Вышинский. Вы лично передавали?

Крестинский. Да, мне приходилось также получать пару раз деньги.

Вышинский. От кого приходилось вам получать деньги?

Крестинский. От генерала Секта.

Вышинский. Где?

Крестинский. У него в служебном кабинете. Я передавал деньги непосредственно Троцкому, когда ездил в Москву.

Вышинский. Лично?

Крестинский. Да, не привлекая к этому никого.

Вышинский. Переговоры с Сектом начались с какого года?

Крестинский. Это было весной и летом 1922 года. В обвинительном акте сказано в 1921 году. Это обстоятельство не имеет большого значения, но эта первая встреча официального характера, которую Троцкий предложил использовать, произошла зимой с 1921 года на 1922 год.

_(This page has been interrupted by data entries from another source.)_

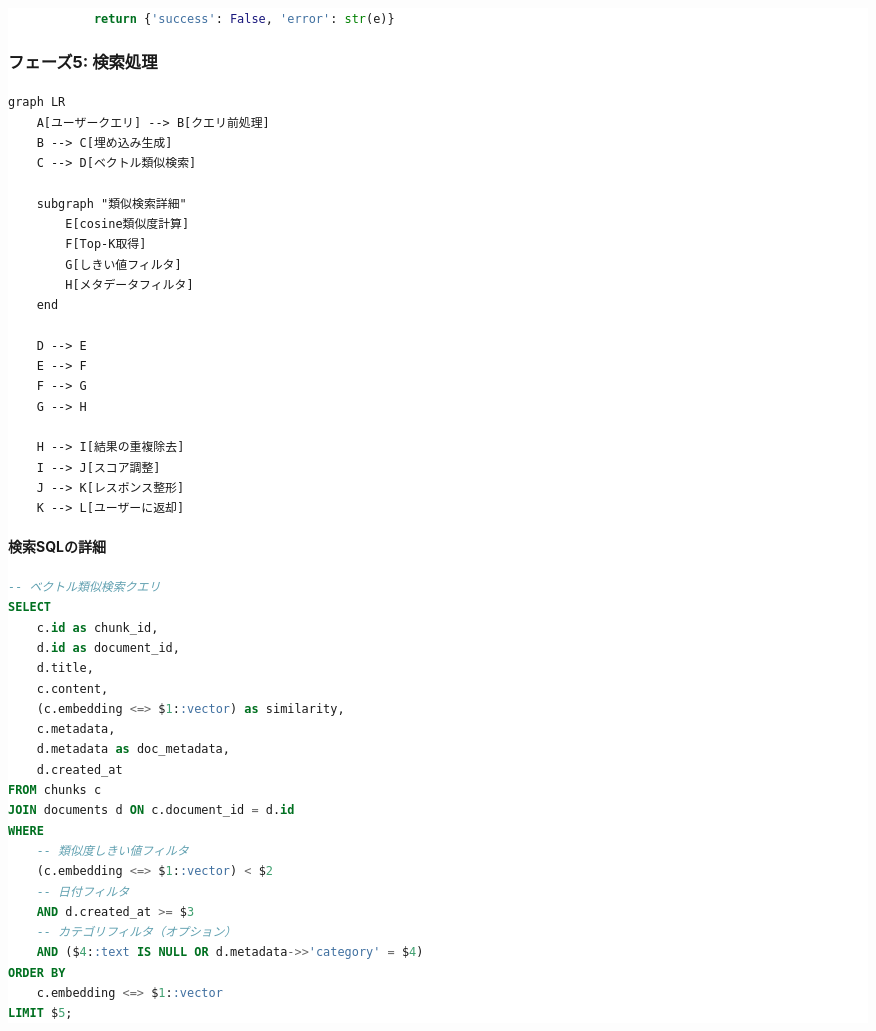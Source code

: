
```python
            return {'success': False, 'error': str(e)}
```

### フェーズ5: 検索処理

```mermaid
graph LR
    A[ユーザークエリ] --> B[クエリ前処理]
    B --> C[埋め込み生成]
    C --> D[ベクトル類似検索]
    
    subgraph "類似検索詳細"
        E[cosine類似度計算]
        F[Top-K取得]
        G[しきい値フィルタ]
        H[メタデータフィルタ]
    end
    
    D --> E
    E --> F
    F --> G
    G --> H
    
    H --> I[結果の重複除去]
    I --> J[スコア調整]
    J --> K[レスポンス整形]
    K --> L[ユーザーに返却]
```

#### 検索SQLの詳細
```sql
-- ベクトル類似検索クエリ
SELECT 
    c.id as chunk_id,
    d.id as document_id,
    d.title,
    c.content,
    (c.embedding <=> $1::vector) as similarity,
    c.metadata,
    d.metadata as doc_metadata,
    d.created_at
FROM chunks c
JOIN documents d ON c.document_id = d.id
WHERE 
    -- 類似度しきい値フィルタ
    (c.embedding <=> $1::vector) < $2
    -- 日付フィルタ
    AND d.created_at >= $3
    -- カテゴリフィルタ（オプション）
    AND ($4::text IS NULL OR d.metadata->>'category' = $4)
ORDER BY 
    c.embedding <=> $1::vector
LIMIT $5;
```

Вышинский. Эта встреча уже была использована?

Крестинский. Узнавши об этих встречах, Троцкий предложил использовать последнюю встречу, которая происходила в конце весны или лета 1922 года. Это не имеет значения с точки зрения моего обвинения.

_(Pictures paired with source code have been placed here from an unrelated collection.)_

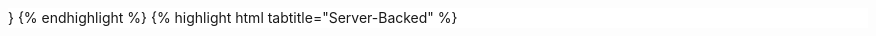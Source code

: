 }
</script>
{% endhighlight %}
{% highlight html tabtitle="Server-Backed" %}
<template>
  <div id="app">
      <ejs-pdfviewer
        id="pdfViewer"
        ref="pdfviewer"
        :serviceUrl="serviceUrl"
        :documentPath="documentPath"
        :documentLoad="documentLoad">
      </ejs-pdfviewer>

  </div>
</template>

<script>
import Vue from 'vue';
import { PdfViewerPlugin, Toolbar, Magnification, Navigation, 
         LinkAnnotation, BookmarkView, Annotation, ThumbnailView, 
         Print, TextSelection, TextSearch, FormFields, FormDesigner } from '@syncfusion/ej2-vue-pdfviewer';
Vue.use(PdfViewerPlugin);
var viewer;

export default {
  name: 'app',
  data () {
    return {
      documentPath:"https://cdn.syncfusion.com/content/pdf/pdf-succinctly.pdf",
      serviceUrl:"https://services.syncfusion.com/vue/production/api/pdfviewer",
    };
  },
  provide: {
    PdfViewer: [ Toolbar, Magnification, Navigation, LinkAnnotation, BookmarkView, Annotation, 
                 ThumbnailView, Print, TextSelection, TextSearch, FormFields, FormDesigner ]},

  methods: {
    documentLoad: function (args) {
      viewer = this.$refs.pdfviewer.ej2Instances;
      viewer.checkBoxFieldSettings = {
      viewer.radioButtonFieldSettings = {
        // Set the name of the form field element.
        name: 'RadioButton',
        // Specify whether the RadioButton field is in read-only or read-write mode.
        isReadOnly: false,
        // Set the visibility of the form field.
        visibility: 'visible',
        // Specify whether the field is mandatory or not.
        isRequired: false,
        // Specify whether to print the RadioButton field.
        isPrint: true,
        // Set the text to be displayed as a tooltip.
        tooltip: 'RadioButton',
        // Set the thickness of the RadioButton field. To hide the borders, set the value to 0 (zero).
        thickness: 4,
        // Specifies whether the radio button is in checked state or not.
        isSelected: true,
        // Set the background color of the radio button in hexadecimal string format.
        backgroundColor: '#daeaf7ff',
        // Set the border color of the radio button field.
        borderColor: 'black',
        // Set the value of the form field element.
        value: 'RadioButton'
      }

Вышинский. Уже зимой 1921-1922 года, то есть начиная с 1921 года, вы установили связь с рейхсвером в лице генерала Секта?

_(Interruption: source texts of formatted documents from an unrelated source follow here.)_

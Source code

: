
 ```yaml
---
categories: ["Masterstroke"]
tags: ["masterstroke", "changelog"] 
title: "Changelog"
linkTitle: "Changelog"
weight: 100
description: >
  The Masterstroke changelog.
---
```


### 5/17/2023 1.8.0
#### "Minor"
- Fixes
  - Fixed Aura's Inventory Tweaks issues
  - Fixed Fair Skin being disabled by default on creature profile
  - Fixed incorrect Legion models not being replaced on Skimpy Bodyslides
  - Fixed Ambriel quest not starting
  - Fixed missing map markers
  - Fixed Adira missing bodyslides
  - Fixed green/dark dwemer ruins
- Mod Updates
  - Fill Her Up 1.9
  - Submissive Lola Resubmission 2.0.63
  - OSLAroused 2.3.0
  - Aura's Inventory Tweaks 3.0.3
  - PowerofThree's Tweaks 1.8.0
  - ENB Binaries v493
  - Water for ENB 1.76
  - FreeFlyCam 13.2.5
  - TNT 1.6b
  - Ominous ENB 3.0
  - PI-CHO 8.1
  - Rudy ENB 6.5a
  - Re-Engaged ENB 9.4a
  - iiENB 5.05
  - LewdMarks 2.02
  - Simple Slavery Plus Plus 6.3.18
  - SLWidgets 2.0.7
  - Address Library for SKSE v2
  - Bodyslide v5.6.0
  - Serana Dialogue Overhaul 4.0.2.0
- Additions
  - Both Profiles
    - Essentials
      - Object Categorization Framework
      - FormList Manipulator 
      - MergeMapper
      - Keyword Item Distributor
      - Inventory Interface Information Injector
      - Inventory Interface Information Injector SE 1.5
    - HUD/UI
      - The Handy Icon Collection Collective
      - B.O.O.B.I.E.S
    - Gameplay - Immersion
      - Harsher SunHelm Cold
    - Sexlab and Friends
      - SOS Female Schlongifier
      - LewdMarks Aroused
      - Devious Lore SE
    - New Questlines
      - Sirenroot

Крестинский. Связь преступного характера была установлена с 1922 года.

Вышинский. Вы вначале организовали связь, а потом?

Крестинский. А потом она переросла в преступную связь.

Вышинский. Значит, перешла в преступную связь?

Крестинский. Да, с 1922 года - в преступную связь.

Вышинский. Садитесь. Значит, вы, Розенгольц, с 1923 года уже связались с германской разведкой?

Розенгольц. С Сектом непосредственно.

Вышинский. Вы это разделяете?

Розенгольц. Я просто для уточнения.

Вышинский. Значит, вы, подсудимый Розенгольц, с 1923 года начали передавать шпионские сведения иностранным государствам?

Розенгольц. Правильно.

Вышинский. Продолжайте дальше.

Розенгольц. Я должен также сообщить, хотя об этом я показывал на предварительном следствии, о том, что мной в 1926 году были даны сведения Фарбману - английскому журналисту, который в то же время являлся троцкистом. Эти сведения касались внешней политики СССР. После этого в период 1932-1935 годов давал сведения приезжавшему от его имени редактору англо-русского журнала Тальботу о заказах по внешней торговле.

Теперь относительно вредительства. Я хочу отметить, что это вредительство ставило задачей помощь Германии, главным образом, и частично Японии.

Из наиболее крупных актов этого вредительства, которое, понятно, является одновременно и изменнической деятельностью, я назову заключение нефтяного договора с Германией, назову факт экспорта золотоотходов в Германию, в то время как рациональнее было бы их перерабатывать в Советском Союзе. Далее, экспорт цинковых концентратов. Авансовый экспорт, затем экспорт чугуна в Японию по удешевленным ценам и в значительном количестве в тот период, когда на рынке была острая нужда в чугуне, выдача фрахтовых ордеров с задержкой, что вызвало переплату, заключение ряда невыгодных условий в договорах, в частности, формулировку пункта о форс-мажоре. Также задержка экспорта в Монголию, Западный Китай.

Особенно нужно отметить вредительство, вытекающее из задачи на поражение,-это задержка оборонного импорта.

Вышинский. Об этом вы более подробно расскажете в закрытом заседании. Я думаю, что сейчас не следует касаться этого вопроса.

Розенгольц. Вот, собственно, все основное.

Председательствующий. Есть у вас вопросы к обвиняемому, товарищ Прокурор?

Вышинский. Нет.

Председательствующий. Садитесь, пожалуйста.